RESTRuler: Towards Automatically Identifying Violations of RESTful Design Rules in Web APIs
Justus Bogner, Sebastian Kotstein, Daniel Abajirov, Timothy Ernst, Manuel Merkel
TL;DR
RESTRuler tackles the challenge of identifying RESTful design rule violations in OpenAPI specifications by delivering a Java-based static analysis CLI that implements 14 empirically validated rules. The tool combines dictionary-based checks, NLP techniques, and a semantic NoTunnel detector to assess REST URI design, metadata, request methods, and status codes. In a large-scale benchmark of 2,331 real OpenAPI definitions and 111 expert-crafted violations, RESTRuler achieved a precision of 91.2% and recall of 67.6%, demonstrating robust performance and practical usability, with room for improvements in memory usage and rule coverage. The study provides open-source artifacts and an evaluation framework, underscoring the tool's potential for automated API quality assurance in CI/CD workflows and real-world practice.
Abstract
RESTful APIs based on HTTP are one of the most important ways to make data and functionality available to applications and software services. However, the quality of the API design strongly impacts API understandability and usability, and many rules have been specified for this. While we have evidence for the effectiveness of many design rules, it is still difficult for practitioners to identify rule violations in their design.
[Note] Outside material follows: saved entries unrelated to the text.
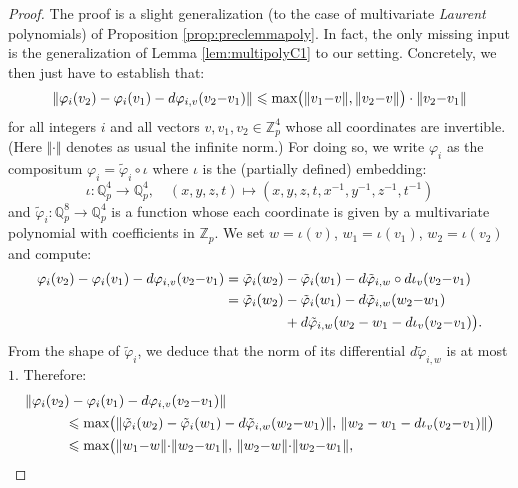 \documentclass[11pt]{article}
\numberwithin{equation}{section}
\numberwithin{figure}{section}
\renewcommand{\leq}{\leqslant}
\theoremstyle{definition}
\newcommand{\Z}{\mathbb Z}
\newcommand{\Zp}{\Z_p}
\newcommand{\Q}{\mathbb Q}
\newcommand{\Qp}{\Q_p}
\renewcommand{\max}{\text{\rm max}}
\begin{document}
\begin{proof}
The proof is a slight generalization (to the case of multivariate 
\emph{Laurent} polynomials) of Proposition \ref{prop:preclemmapoly}. 
In fact, the only missing input is the generalization of Lemma 
\ref{lem:multipolyC1} to our setting. Concretely, we then just have 
to establish that: 
\begin{equation}
\label{eq:multilaurentC1}
\Vert \varphi_i(v_2) - \varphi_i(v_1) - d\varphi_{i,v}(v_2{-}v_1) \Vert 
  \leq \max
  \big(\Vert v_1{-}v \Vert, \Vert v_2{-}v \Vert \big) \cdot \Vert v_2{-}v_1 \Vert
\end{equation}
for all integers $i$ and
all vectors $v, v_1, v_2 \in \Zp^4$ whose all coordinates are
invertible. (Here $\Vert \cdot \Vert$ denotes as usual the infinite
norm.) For doing so, we write $\varphi_i$ as the compositum
$\varphi_i = \tilde \varphi_i \circ \iota$ where $\iota$ is the
(partially defined) embedding:
$$\iota : \Qp^4 \to \Qp^4, \quad (x,y,z,t) \mapsto (x,y,z,t, x^{-1},
y^{-1}, z^{-1}, t^{-1})$$
and $\tilde \varphi_i : \Qp^8 \to \Qp^4$ is a function whose each
coordinate is given by a multivariate polynomial with coefficients 
in $\Zp$. We set $w = \iota(v)$, $w_1 = \iota(v_1)$, $w_2 = \iota
(v_2)$ and compute:
\begin{align*}
\varphi_i(v_2) - \varphi_i(v_1) - d\varphi_{i,v}(v_2{-}v_1)
  & = \tilde \varphi_i(w_2) - \tilde \varphi_i(w_1) - d\tilde \varphi_{i,w}
\circ d \iota_v (v_2{-}v_1) \\
  & = \tilde \varphi_i(w_2) - \tilde \varphi_i(w_1) - d\tilde \varphi_{i,w} (w_2{-}w_1) \\
  & \hspace{1.5cm} {}+ d\tilde \varphi_{i,w}( w_2 - w_1 - d \iota_v (v_2{-}v_1)\big).
\end{align*}
From the shape of $\tilde \varphi_i$, we deduce that the norm of its
differential $d\tilde \varphi_{i,w}$ is at most $1$. Therefore:
\begin{align}
&\Vert \varphi_i(v_2) - \varphi_i(v_1) - d\varphi_{i,v}(v_2{-}v_1) \Vert \smallskip \nonumber \\
&\hspace{1cm} \leq \max\big(
  \Vert \tilde \varphi_i(w_2) - \tilde \varphi_i(w_1) - d\tilde \varphi_{i,w} (w_2{-}w_1) \Vert, \,
  \Vert w_2 - w_1 - d \iota_v (v_2{-}v_1) \Vert\big) \smallskip \nonumber \\
&\hspace{1cm} \leq \max\big(
  \Vert w_1{-}w \Vert {\cdot} \Vert w_2{-}w_1 \Vert,\,
  \Vert w_2{-}w \Vert {\cdot} \Vert w_2{-}w_1 \Vert,\,

\end{align}
\end{proof}
\end{document}
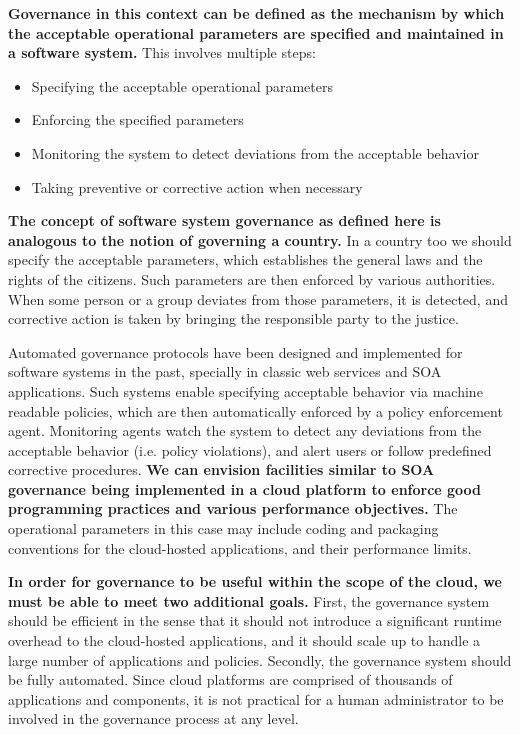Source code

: \textbf{Governance in this context can be defined as the mechanism by which the acceptable 
operational parameters are specified and maintained in a software system.} This involves 
multiple steps:
\begin{itemize}
\item Specifying the acceptable operational parameters
\item Enforcing the specified parameters
\item Monitoring the system to detect deviations from the acceptable behavior
\item Taking preventive or corrective action when necessary
\end{itemize}

\textbf{The concept of software system governance as defined here is analogous to the
notion of governing a country.} In a country too we should specify the acceptable
parameters, which establishes the general laws and the rights of the citizens. Such 
parameters are then
enforced by various authorities. When some person or a group deviates from those parameters,
it is detected, and corrective action is taken by bringing the responsible party to the justice.

Automated governance protocols have been designed and implemented for software systems in
the past, specially in classic web services and SOA applications. Such systems enable specifying
acceptable behavior via machine readable policies, which are then automatically enforced by
a policy enforcement agent. Monitoring agents watch the system to detect any deviations from
the acceptable behavior (i.e. policy violations), and alert users or follow predefined corrective
procedures. \textbf{We can envision facilities similar to SOA governance being implemented in a cloud platform to 
enforce good programming practices and various performance objectives.} The operational
parameters in this case may include coding and packaging conventions for the cloud-hosted
applications, and their performance limits.

\textbf{In order for governance to be
useful within the scope of the cloud, we must be able to meet two additional
goals.} First, the governance system should be efficient in the sense that it should not introduce
a significant runtime overhead to the cloud-hosted applications, and it should scale up to
handle a large number of applications and policies. Secondly, the governance system should be
fully automated. Since cloud platforms are comprised of thousands of applications and components,
it is not practical for a human administrator to be involved in the governance process at any level.

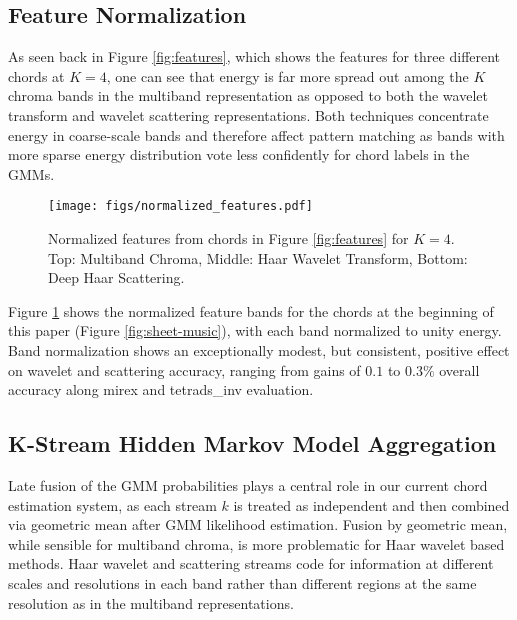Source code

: \subsection{Feature Normalization}

As seen back in Figure \ref{fig:features}, which shows the features for three different chords at $K=4$, one can see that energy is far more spread out among the $K$ chroma bands in the multiband representation as opposed to both the wavelet transform and wavelet scattering representations. Both techniques concentrate energy in coarse-scale bands and therefore affect pattern matching as bands with more sparse energy distribution vote less confidently for chord labels in the GMMs.

\begin{figure}
\begin{center}
\texttt{[image: figs/normalized\_features.pdf]}
\end{center}
\caption{Normalized features from chords in Figure \ref{fig:features} for $K=4$. Top: Multiband Chroma, Middle: Haar Wavelet Transform, Bottom: Deep Haar Scattering.}
\label{fig:normalized}
\end{figure}

Figure \ref{fig:normalized} shows the normalized feature bands for the chords at the beginning of this paper (Figure \ref{fig:sheet-music}), with each band normalized to unity energy. Band normalization shows an exceptionally modest, but consistent, positive effect on wavelet and scattering accuracy, ranging from gains of $0.1$ to $0.3 \%$ overall accuracy along mirex and tetrads\_inv evaluation.

\subsection{K-Stream Hidden Markov Model Aggregation}

Late fusion of the GMM probabilities plays a central role in our current chord estimation system, as each stream $k$ is treated as independent and then combined via geometric mean after GMM likelihood estimation. Fusion by geometric mean, while sensible for multiband chroma, is more problematic for Haar wavelet based methods. Haar wavelet and scattering streams code for information at different scales and resolutions in each band rather than different regions at the same resolution as in the multiband representations. 

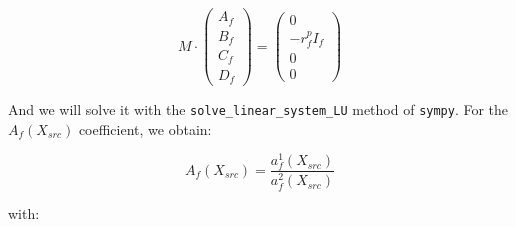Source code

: \documentclass[colorlinks]{article}
\begin{document}
\begin{enumerate}
\begin{equation}
M \cdot
\begin{pmatrix}
    A_f \\
    B_f \\
    C_f \\
    D_f
\end{pmatrix} = 
\begin{pmatrix}
0 \\
- r_f^p I_f \\
0 \\
0
\end{pmatrix}
\end{equation}

And we will solve it with the \texttt{solve\_linear\_system\_LU} method of
\texttt{sympy}. For the $A_f(X_{src})$ coefficient, we obtain:

\begin{equation}
A_f(X_{src}) = \frac{a^1_f(X_{src})}{a^2_f(X_{src})}
\end{equation}

with:


\end{enumerate}
\end{document}
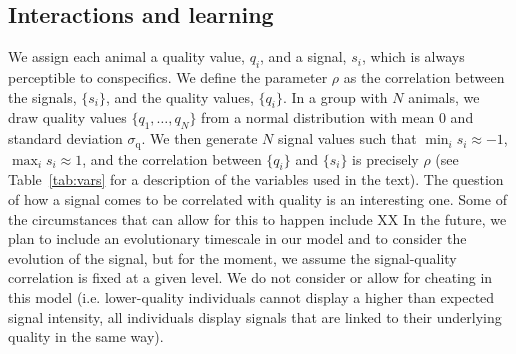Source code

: \subsection{Interactions and learning }
We assign each animal a quality value, $q_i$, and a signal, $s_i$, which is always perceptible to conspecifics. We define the parameter $\rho$ as the correlation between the signals, $\{s_i\}$, and the quality values, $\{q_i\}$. In a group with $N$ animals, we draw quality values $\{q_1,\dots,q_N\}$ from a normal distribution with mean $0$ and standard deviation $\sigma_\text{q}$. We then generate $N$ signal values such that $\min_i{s_i}\approx -1$, $\max_i{s_i}\approx 1$, and the correlation between $\{q_i\}$ and $\{s_i\}$ is precisely $\rho$ (see Table~\ref{tab:vars} for a description of the variables used in the text). The question of how a signal comes to be correlated with quality is an interesting one. Some of the circumstances that can allow for this to happen include XX In the future, we plan to include an evolutionary timescale in our model and to consider the evolution of the signal, but for the moment, we assume the signal-quality correlation is fixed at a given level.
We do not consider or allow for cheating in this model (i.e. lower-quality individuals cannot display a higher than expected signal intensity, all individuals display signals that are linked to their underlying quality in the same way).
  
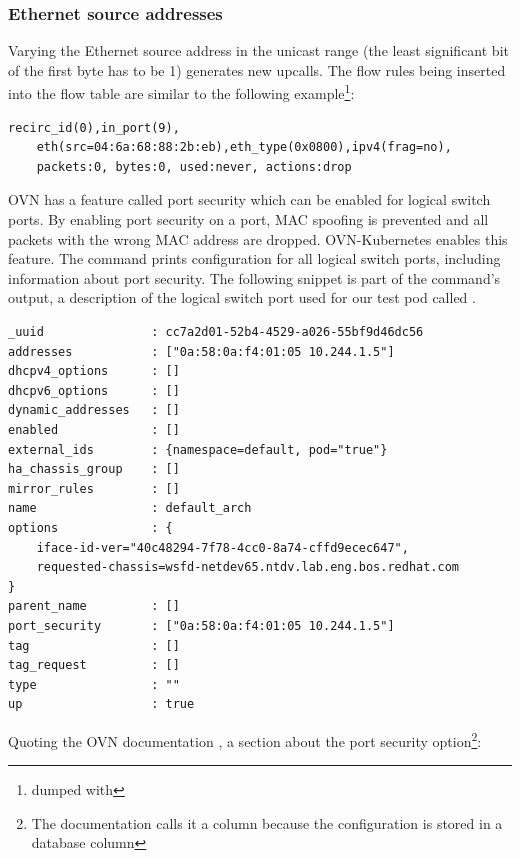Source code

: \subsubsection{Ethernet source addresses}
\label{subsec:ethernet}

Varying the Ethernet source address in the unicast range (the least significant bit of the first byte has to be 1) generates new upcalls. The flow rules being inserted into the flow table are similar to the following example\footnote{dumped with }:

\begin{verbatim}
recirc_id(0),in_port(9),
    eth(src=04:6a:68:88:2b:eb),eth_type(0x0800),ipv4(frag=no),
    packets:0, bytes:0, used:never, actions:drop
\end{verbatim}

OVN has a feature called port security which can be enabled for logical switch ports. By enabling port security on a port, MAC spoofing is prevented and all packets with the wrong MAC address are dropped. OVN-Kubernetes enables this feature. The command  prints configuration for all logical switch ports, including information about port security. The following snippet is part of the command's output, a description of the logical switch port used for our test pod called .

\pagebreak
\begin{verbatim}
_uuid               : cc7a2d01-52b4-4529-a026-55bf9d46dc56
addresses           : ["0a:58:0a:f4:01:05 10.244.1.5"]
dhcpv4_options      : []
dhcpv6_options      : []
dynamic_addresses   : []
enabled             : []
external_ids        : {namespace=default, pod="true"}
ha_chassis_group    : []
mirror_rules        : []
name                : default_arch
options             : {
    iface-id-ver="40c48294-7f78-4cc0-8a74-cffd9ecec647",
    requested-chassis=wsfd-netdev65.ntdv.lab.eng.bos.redhat.com
}
parent_name         : []
port_security       : ["0a:58:0a:f4:01:05 10.244.1.5"]
tag                 : []
tag_request         : []
type                : ""
up                  : true
\end{verbatim}

Quoting the OVN documentation \cite{OVNNBMan}, a section about the port security option\footnote{The documentation calls it a column because the configuration is stored in a database column}:

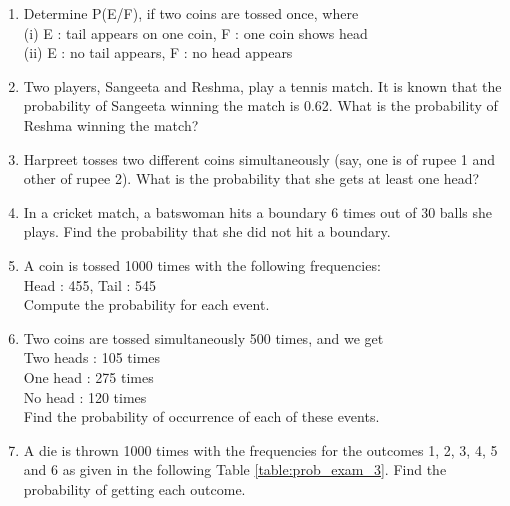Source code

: \begin{enumerate}[label=\thesection.\arabic*.,ref=\thesection.\theenumi]
\item Determine P(E/F), if two coins are tossed once, where\\
(i) E : tail appears on one coin, F : one coin shows head\\
(ii) E : no tail appears, F : no head appears\\
\item Two players, Sangeeta and Reshma, play a tennis match. It is known
that the probability of Sangeeta winning the match is 0.62. What is the probability of
Reshma winning the match?
\item Harpreet tosses two different coins simultaneously (say, one is of rupee 1
and other of rupee 2). What is the probability that she gets at least one head?

	\item In a cricket match, a batswoman hits a boundary 6 times out of 30 balls she plays. Find the probability that she did not hit a boundary.
\\
\solution

	\item A coin is tossed 1000 times with the following frequencies:\\
Head : 455, Tail : 545\\
Compute the probability for each event.\\
\solution

   \item Two coins are tossed simultaneously 500 times, and we get\\
       Two heads : 105 times\\
       One head : 275 times\\
       No head : 120 times\\
Find the probability of occurrence of each of these events.\\
\solution

   \item A die is thrown 1000 times with the frequencies for the outcomes 1, 2, 3, 4, 5 and 6 as given in the following Table \ref{table:prob_exam_3}.
Find the probability of getting each outcome.

\begin{table}[!ht]
\centering
{}
\caption{}
\label{table:prob_exam_3}
\end{table}
\solution



\end{enumerate}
We therefore present RESTRuler, a Java-based open-source tool that uses static analysis to detect design rule violations in OpenAPI descriptions. The current prototype supports 14 rules that go beyond simple syntactic checks and partly rely on natural language processing. The modular architecture also makes it easy to implement new rules. To evaluate RESTRuler, we conducted a benchmark with over 2,300 public OpenAPI descriptions and asked 7 API experts to construct 111 complicated rule violations. For robustness, RESTRuler successfully analyzed 99% of the used real-world OpenAPI definitions, with some failing due to excessive size. For performance efficiency, the tool performed well for the majority of files and could analyze 84% in less than 23 seconds with low CPU and RAM usage. Lastly, for effectiveness, RESTRuler achieved a precision of 91% (ranging from 60% to 100% per rule) and recall of 68% (ranging from 46% to 100%). Based on these variations between rule implementations, we identified several opportunities for improvements. While RESTRuler is still a research prototype, the evaluation suggests that the tool is quite robust to errors, resource-efficient for most APIs, and shows good precision and decent recall. Practitioners can use it to improve the quality of their API design.